We’re getting close to warm weather and that means patio parties and barbecues! So it’s time to look back at one of our favorite recipes. Several years back someone passed on a copy of a recipe that had been copied over and over again. It was suppose to be the KFC Coleslaw recipe. I’m going to admit it, I’m not a huge fan of coleslaw, but theirs has always hit the spot. So I gave it a try that year for the 4th of July, and not only was it spot on – but had everyone raving about it! It’s as easy as shred, mix and eat! Now.. I’m off to find a copycat gluten free version of their biscuits.. mmmmm! Enjoy!

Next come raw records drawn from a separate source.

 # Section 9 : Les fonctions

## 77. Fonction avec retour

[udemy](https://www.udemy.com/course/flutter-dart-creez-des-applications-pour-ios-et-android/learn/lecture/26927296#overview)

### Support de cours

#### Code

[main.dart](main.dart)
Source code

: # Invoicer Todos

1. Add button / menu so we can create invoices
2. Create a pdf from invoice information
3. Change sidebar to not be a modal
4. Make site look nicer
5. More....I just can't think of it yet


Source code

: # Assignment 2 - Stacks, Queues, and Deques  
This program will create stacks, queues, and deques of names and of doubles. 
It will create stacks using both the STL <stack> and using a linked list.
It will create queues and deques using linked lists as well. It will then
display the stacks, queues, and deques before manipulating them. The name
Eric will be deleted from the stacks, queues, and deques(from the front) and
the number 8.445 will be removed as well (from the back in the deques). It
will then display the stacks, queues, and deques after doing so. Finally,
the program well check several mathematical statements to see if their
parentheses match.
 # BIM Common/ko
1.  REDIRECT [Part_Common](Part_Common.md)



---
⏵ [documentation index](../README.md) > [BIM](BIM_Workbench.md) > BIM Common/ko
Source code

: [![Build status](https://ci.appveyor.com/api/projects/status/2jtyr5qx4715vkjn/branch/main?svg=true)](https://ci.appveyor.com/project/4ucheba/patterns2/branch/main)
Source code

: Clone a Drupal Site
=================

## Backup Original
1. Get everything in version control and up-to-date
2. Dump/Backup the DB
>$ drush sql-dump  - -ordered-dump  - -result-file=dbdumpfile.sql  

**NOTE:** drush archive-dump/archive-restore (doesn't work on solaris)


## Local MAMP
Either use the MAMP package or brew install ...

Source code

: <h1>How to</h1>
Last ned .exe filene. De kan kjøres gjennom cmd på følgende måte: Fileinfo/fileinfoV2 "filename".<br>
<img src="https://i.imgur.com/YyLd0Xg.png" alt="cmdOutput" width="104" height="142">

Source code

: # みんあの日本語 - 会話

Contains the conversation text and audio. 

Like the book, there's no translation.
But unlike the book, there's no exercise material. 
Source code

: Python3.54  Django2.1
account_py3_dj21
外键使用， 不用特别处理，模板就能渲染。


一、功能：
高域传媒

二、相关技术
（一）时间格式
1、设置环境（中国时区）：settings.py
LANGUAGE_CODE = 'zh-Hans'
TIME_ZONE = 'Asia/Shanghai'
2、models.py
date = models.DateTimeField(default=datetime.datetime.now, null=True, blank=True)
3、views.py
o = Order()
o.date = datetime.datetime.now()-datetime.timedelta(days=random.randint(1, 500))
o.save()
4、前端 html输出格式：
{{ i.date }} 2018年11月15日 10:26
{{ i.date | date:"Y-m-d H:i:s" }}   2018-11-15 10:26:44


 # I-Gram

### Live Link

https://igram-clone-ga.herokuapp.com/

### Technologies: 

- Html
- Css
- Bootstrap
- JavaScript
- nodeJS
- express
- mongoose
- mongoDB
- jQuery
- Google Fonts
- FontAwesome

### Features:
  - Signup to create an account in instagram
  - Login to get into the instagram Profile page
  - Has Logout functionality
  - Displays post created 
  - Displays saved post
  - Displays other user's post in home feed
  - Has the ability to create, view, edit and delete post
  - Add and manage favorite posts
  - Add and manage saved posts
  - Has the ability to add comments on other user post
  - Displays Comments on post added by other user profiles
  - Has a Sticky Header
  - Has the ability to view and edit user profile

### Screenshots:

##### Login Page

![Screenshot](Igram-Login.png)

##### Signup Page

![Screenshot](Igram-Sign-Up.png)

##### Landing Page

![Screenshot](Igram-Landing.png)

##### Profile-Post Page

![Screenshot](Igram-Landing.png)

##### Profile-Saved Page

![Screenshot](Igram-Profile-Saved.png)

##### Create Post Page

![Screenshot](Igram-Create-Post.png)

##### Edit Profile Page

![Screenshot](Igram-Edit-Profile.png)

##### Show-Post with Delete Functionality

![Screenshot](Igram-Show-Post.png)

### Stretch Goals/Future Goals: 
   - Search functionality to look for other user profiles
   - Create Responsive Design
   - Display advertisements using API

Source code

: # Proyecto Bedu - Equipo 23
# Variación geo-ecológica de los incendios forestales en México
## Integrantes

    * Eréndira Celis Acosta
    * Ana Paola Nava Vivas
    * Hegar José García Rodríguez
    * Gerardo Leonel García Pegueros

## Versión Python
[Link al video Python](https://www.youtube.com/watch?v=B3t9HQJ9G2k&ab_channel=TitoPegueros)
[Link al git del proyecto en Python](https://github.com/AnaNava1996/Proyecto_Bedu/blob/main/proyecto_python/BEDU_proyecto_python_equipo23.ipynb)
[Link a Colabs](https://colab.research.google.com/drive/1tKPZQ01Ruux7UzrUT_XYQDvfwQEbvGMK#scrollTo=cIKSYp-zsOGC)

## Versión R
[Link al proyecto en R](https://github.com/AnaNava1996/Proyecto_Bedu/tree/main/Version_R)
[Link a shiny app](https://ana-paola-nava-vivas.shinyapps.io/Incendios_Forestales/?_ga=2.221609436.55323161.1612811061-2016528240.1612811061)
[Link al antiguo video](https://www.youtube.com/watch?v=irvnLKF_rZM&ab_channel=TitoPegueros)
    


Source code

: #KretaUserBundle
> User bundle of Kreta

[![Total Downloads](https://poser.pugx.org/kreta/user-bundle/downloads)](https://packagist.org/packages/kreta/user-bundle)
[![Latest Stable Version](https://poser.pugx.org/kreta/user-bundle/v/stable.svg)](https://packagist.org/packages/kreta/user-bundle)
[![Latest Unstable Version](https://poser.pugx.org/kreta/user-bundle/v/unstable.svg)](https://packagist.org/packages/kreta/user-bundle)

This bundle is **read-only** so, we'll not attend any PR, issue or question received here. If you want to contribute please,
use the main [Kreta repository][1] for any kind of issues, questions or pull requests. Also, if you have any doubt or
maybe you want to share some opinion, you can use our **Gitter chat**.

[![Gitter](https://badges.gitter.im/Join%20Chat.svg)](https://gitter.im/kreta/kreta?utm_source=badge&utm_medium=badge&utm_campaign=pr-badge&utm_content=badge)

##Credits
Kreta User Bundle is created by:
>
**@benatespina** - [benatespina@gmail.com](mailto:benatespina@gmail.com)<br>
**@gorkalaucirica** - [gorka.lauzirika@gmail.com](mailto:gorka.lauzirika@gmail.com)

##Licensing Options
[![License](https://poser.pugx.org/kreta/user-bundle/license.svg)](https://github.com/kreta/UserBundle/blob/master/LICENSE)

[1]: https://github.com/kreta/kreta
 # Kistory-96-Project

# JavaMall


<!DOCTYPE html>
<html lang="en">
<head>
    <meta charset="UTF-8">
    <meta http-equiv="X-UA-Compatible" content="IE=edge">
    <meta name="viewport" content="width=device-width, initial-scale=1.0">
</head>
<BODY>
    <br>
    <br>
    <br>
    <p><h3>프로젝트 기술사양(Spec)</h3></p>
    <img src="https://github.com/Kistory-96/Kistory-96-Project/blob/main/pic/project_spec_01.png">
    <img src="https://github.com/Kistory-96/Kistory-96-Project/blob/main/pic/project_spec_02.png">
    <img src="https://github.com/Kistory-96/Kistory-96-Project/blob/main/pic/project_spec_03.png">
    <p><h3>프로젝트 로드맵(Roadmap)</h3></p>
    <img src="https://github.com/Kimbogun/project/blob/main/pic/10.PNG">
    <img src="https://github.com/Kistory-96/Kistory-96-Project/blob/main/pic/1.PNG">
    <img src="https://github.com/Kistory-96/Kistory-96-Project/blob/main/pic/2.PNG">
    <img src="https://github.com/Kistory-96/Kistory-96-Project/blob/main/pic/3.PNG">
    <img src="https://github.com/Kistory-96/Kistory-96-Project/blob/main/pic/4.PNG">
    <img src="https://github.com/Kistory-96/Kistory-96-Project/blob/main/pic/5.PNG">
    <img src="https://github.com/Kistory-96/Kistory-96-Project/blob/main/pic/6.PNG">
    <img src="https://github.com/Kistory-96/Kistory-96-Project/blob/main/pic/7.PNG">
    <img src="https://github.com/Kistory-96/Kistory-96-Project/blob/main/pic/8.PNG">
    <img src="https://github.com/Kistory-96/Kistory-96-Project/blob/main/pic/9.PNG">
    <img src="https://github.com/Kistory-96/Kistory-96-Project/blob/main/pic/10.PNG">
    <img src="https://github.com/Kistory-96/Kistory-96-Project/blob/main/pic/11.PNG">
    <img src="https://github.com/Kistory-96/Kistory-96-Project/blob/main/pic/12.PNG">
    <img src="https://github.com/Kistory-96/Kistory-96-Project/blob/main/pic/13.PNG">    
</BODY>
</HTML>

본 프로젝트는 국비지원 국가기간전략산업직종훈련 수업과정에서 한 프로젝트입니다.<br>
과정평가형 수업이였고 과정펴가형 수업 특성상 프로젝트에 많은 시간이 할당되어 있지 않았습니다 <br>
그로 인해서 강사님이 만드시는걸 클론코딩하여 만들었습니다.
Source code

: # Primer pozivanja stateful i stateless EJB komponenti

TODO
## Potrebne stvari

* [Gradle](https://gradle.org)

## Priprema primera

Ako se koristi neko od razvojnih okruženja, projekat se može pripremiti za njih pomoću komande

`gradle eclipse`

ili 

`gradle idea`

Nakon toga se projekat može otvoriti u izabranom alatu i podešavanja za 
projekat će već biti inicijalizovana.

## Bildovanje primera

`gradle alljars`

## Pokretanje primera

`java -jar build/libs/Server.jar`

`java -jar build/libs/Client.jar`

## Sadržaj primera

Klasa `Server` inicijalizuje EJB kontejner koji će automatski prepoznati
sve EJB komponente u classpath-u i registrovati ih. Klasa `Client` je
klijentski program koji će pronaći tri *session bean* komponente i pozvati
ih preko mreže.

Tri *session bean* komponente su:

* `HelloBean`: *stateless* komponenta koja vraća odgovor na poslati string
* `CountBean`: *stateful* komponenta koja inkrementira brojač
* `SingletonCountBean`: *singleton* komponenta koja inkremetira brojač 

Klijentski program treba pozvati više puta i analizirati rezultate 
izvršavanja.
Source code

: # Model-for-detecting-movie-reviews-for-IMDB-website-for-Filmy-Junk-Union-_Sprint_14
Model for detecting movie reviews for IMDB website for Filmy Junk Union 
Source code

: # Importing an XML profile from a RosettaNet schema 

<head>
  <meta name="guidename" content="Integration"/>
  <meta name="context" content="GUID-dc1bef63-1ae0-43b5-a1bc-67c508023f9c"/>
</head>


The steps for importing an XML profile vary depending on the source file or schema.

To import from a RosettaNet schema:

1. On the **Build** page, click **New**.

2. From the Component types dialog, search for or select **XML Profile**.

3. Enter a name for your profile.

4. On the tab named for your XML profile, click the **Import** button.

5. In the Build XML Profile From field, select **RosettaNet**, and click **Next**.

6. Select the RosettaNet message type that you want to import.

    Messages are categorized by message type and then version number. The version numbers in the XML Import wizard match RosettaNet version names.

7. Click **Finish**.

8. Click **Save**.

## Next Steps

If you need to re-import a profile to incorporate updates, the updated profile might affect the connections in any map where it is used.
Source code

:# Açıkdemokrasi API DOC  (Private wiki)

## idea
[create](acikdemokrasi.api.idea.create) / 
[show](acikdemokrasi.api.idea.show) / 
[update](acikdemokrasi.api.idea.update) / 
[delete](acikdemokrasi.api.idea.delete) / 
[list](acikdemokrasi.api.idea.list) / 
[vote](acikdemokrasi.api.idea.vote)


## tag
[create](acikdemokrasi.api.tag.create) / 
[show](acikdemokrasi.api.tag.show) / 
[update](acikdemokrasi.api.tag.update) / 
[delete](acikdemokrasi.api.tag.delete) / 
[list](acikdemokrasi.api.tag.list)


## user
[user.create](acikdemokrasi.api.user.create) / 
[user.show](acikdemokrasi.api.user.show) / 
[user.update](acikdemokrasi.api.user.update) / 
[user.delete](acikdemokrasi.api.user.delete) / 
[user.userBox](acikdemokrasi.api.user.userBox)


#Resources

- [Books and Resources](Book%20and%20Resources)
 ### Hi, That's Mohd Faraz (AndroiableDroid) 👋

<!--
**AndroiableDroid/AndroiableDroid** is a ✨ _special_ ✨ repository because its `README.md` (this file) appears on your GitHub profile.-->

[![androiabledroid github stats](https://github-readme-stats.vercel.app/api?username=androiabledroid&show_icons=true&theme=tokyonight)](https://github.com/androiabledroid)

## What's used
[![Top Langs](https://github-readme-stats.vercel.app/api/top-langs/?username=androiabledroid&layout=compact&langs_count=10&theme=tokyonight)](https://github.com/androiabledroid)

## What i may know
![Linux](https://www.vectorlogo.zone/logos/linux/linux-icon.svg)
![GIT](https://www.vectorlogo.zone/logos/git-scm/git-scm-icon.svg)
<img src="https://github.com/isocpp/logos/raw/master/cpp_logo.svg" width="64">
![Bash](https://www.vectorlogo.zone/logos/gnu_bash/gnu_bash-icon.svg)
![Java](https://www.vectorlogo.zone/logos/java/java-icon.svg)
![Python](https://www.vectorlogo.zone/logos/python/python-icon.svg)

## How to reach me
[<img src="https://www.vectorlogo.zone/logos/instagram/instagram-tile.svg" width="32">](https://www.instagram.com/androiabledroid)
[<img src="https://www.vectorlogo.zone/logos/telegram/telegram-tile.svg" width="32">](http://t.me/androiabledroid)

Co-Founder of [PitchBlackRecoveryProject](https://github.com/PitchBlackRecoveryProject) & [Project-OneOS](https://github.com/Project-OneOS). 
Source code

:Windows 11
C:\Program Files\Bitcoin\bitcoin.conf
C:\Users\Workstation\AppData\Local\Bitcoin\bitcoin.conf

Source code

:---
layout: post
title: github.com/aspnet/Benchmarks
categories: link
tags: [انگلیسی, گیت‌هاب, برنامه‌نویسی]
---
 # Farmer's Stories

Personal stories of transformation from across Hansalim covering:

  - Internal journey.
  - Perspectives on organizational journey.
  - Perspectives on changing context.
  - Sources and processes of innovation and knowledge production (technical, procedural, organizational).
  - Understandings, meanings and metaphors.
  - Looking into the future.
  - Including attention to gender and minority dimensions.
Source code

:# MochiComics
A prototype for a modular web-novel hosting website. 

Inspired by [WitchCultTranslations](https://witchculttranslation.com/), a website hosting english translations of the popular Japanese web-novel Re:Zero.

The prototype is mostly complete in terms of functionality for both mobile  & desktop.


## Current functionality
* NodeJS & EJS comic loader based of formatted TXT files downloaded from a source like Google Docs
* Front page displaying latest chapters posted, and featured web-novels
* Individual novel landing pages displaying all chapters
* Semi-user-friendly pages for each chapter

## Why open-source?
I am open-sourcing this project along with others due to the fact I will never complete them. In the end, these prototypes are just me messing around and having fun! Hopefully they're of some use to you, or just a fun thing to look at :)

- 1 Head of Cabbage (about 2 1/2 lbs) chopped
- 2 Carrots, chopped
- 3 tbs Finely Chopped Onion
- 1 cup Salad Dressing or Mayonnaise
- 1/2 cup Sugar
- 1 1/4 tsp Salt
- 1/4 cup Tarragon Vinegar
- 1/4 cup Canola Oil
- Combine cabbage, carrots and onion in a large bowl.
- Whisk together mayonnaise, sugar, salt, vinegar and oil in a small bowl.
- Pour over vegetable mixture, toss to coat.
- Cover and chill for at least 2 hours before serving.